Experimental Procedures. To determine the effect of withholding hosts on the longevity and fecundity of arrhenotokous and thelytokous T. kaykai females (< 6h old), individual females from each line were randomly selected at emergence, isolated in an oviposition unit (9.5 x 2.5 cm glass shell vial), fed honey, and assigned to one of the five treatment groups, based on the number of days they were to be deprived of hosts: 0, 3, 6, 10, or their entire lifespan (for longevity only). After the host deprivation period was completed, each female was supplied daily with paper strips containing more than 50 eggs. The previous day's strips containing the parasitized eggs were transferred each to an empty vial, labeled, and held for parasitoid emergence. Total progeny (no. of F1 daughters + no. of F1 sons), total female progeny (no. of F1 daughters), % females [no. of females/(no. of females + no. of males) x 100], and brood size (no. of parasitoids emerging per host) produced by each female, parental female life span (days), and hind tibia length (HTL) (as described by Hohmann et al. 1988) were determined. The parasitoid cultures as well as the experimental units were maintained at 28 ± 1°C, RH 50 ± 10%, and a photophase of 16h.
Statistical Analysis. We compared treatment effects on life span, egg number, and lifetime progeny production by arrhenotokous and thelytokous females using ANCOVA (GLM procedure, SAS Institute Inc. 1994). The fecundity data were square root transformed, sqrt (x + 0.5), and the HTL was transformed using natural logarithms, ln (x). Data on sex ratio and clutch size were also analyzed using ANOVA (GLM procedure, SAS Institute Inc. 1994). Sex ratio data were arcsin transformed before analysis (Zar 1984). Comparisons between specific infected and uninfected treatment means were made using a Tukey Multiple Comparisons Test (Zar 1984).
Temporary host deprivation had a similar effect on progeny production by both arrhenotokous (Table 1) and thelytokous T. kaykai females (Table 2), i.e., as the period of host deprivation increased, significantly fewer offspring were produced (ANCOVA with wasp strain, longevity, and HTL as covariates, F[3, 82] = 29.11, P<0.001). Arrhenotokous wasps, however, consistently produced more progeny than thelytokous wasps (ANCOVA with host deprivation period and HTL as covariates, F[1, 82] = 187.88, P<0.001). Arrhenotokous and thelytokous females deprived of hosts for three days following emergence produced a similar number of progeny as those provided of hosts since emergence. However, progeny production decreased by 30% and 37%, respectively, when wasps were deprived of hosts for six days, and approximately by 50% when they were deprived of hosts for ten days (Tables 1 and 2).

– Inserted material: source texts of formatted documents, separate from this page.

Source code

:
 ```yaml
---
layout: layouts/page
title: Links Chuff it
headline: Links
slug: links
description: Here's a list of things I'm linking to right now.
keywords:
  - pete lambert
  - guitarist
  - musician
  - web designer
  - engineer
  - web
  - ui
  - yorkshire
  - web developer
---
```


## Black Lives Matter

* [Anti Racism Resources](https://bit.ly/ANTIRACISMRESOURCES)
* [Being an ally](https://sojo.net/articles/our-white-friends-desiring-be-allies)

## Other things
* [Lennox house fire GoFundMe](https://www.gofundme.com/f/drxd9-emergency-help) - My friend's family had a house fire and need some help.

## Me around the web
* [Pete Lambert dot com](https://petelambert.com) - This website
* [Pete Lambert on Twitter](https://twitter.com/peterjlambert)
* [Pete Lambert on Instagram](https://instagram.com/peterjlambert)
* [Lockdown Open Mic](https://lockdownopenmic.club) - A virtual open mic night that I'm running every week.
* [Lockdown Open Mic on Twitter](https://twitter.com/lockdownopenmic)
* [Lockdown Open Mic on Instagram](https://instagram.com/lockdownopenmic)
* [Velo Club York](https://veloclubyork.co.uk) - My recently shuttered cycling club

Wolbachia-infected T. kaykai produced a significantly higher percentage of female progeny (92-100%) than arrhenotokous females (64-73%), irrespective of the host deprivation period (F[1,82] = 166.17, P<0.001). The sex ratio (% females) of the arrhenotokous offspring was independent of the host deprivation period (F[3, 41] = 0.76, P>0.05) (Table 1). In contrast, the sex ratio of thelytokous wasps increased with the host deprivation period (F[3, 42] = 3.65, P<0.05) (Table 2). This occurred because a thelytokous female ovipositing since emergence laid an increasing percentage of sons as she aged (Hohmann et al. 2001a). Thus, a thelytokous female lays more eggs when she is deprived of hosts for six or more days because she has a shorter reproductive lifespan. She produces a few sons towards the end of her reproductive lifespan when she is not deprived of hosts or deprived of hosts for three days. Even though thelytokous wasps produced a high percentage of females, arrhenotokous wasps produced a greater number of daughters than thelytokous wasps, regardless of the host deprivation period (F[2, 43] = 4.66, P<0.05) (Fig. 1). This occurred because arrhenotokous wasps produced substantially more progeny than thelytokous wasps (Table 1). However, fewer daughters were produced with increasing host deprivation period by both reproductive forms (ANCOVA with wasp strain and HTL as covariates, F[3, 83] = 19.43, P<0.001) (Fig. 1).
Host deprivation did not affect brood size emerging from a host in either the arrhenotokous (Table 1) or thelytokous (Table 2) wasps. However, significantly fewer offspring emerged per egg from hosts parasitized by thelytokous than by arrhenotokous females (F[1, 85] = 20.16, P<0.001).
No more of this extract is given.